A little knowledge is a dangerous thing
Bruce Schneier demonstrates the truth of the old saying in a must-read blog entry.
In a nutshell, Nature published an article written by a physicist with little or no background in cryptography, claiming to have devised a mechanism foroptically transmitting encrypted messages using a “chaotic carrier”. Bruce trains his skeptical and expert eye on the article and demolishes it: he shows how the system allows anyone with a compatible receiver to decrypt traffic, that the system offers no ability to change keys, and more. The result is an object lesson on the value of peer review (even if it is not anonymous and is informal), and of the dangers of not doing a literature review.
the thing i find sooo funny about this, is how it’s so relevant to Bruce Schneier – he is the original peddler of a little [security] knowledge is a dangerous thing – his past and present musings are so full of factual innacurraices it’s not even funny anymore.
Please feel free to comment.
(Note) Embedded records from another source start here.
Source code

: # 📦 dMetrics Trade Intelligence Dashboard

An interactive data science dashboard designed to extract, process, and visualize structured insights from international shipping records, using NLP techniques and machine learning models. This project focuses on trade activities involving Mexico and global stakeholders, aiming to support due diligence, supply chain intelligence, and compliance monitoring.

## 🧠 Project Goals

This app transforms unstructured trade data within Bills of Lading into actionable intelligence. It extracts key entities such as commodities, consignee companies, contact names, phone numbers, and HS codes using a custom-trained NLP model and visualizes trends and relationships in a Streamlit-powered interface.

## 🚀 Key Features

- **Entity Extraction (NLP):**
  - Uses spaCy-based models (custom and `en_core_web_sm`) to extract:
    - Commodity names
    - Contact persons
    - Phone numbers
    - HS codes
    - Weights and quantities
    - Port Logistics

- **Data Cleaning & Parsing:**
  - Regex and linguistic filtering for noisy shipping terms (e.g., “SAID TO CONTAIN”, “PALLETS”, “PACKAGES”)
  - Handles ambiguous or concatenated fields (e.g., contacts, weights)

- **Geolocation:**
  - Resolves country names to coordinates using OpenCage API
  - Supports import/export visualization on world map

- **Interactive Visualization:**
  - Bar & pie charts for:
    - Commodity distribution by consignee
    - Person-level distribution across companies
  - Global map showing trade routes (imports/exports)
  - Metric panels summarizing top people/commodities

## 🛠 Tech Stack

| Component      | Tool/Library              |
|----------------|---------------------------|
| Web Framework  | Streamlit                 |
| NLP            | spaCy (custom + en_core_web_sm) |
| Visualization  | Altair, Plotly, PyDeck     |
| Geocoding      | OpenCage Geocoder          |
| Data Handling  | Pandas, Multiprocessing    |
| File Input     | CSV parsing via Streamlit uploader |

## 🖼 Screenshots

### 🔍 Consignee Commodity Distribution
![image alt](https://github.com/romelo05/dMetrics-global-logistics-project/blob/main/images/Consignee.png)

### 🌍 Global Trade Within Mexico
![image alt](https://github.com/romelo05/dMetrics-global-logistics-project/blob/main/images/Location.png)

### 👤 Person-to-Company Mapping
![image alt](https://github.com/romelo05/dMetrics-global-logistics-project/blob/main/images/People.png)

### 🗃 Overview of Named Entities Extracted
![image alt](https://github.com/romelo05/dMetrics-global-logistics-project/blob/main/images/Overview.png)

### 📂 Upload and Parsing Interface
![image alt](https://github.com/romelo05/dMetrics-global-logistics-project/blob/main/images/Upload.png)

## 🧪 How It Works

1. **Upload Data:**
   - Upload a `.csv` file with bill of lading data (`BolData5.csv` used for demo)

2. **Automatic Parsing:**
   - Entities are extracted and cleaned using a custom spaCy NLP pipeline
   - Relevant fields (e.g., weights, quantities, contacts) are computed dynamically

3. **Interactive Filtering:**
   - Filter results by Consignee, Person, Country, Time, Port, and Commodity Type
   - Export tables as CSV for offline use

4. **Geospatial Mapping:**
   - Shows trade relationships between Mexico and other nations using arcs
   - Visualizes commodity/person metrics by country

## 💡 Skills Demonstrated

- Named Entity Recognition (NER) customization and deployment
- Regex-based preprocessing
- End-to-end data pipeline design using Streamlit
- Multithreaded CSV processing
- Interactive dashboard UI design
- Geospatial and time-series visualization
Please also feel free to recall that accusations of inaccuracy are best when accompanied by words like “for example” or “another instance would be.”
The problem is that, while Nature reviewers aren’t qualified to review the cryptographic merit of the system, people at JCrypt wouldn’t be able to evaluate whether anything they’re saying about lasers makes any sense. So it’s hard to do effective peer-review of a cross-disciplinary paper.
In conferences, the prevalent culture seems to be to grant that the authors know what they’re talking about in the area outside of the committee’s expertise. The review timelines make it difficult to do anything else.
In a journal context, it would probably make sense to delay publication and contact outside reviewers who actually know something about the second field, but I’m sure that’s not the established practice.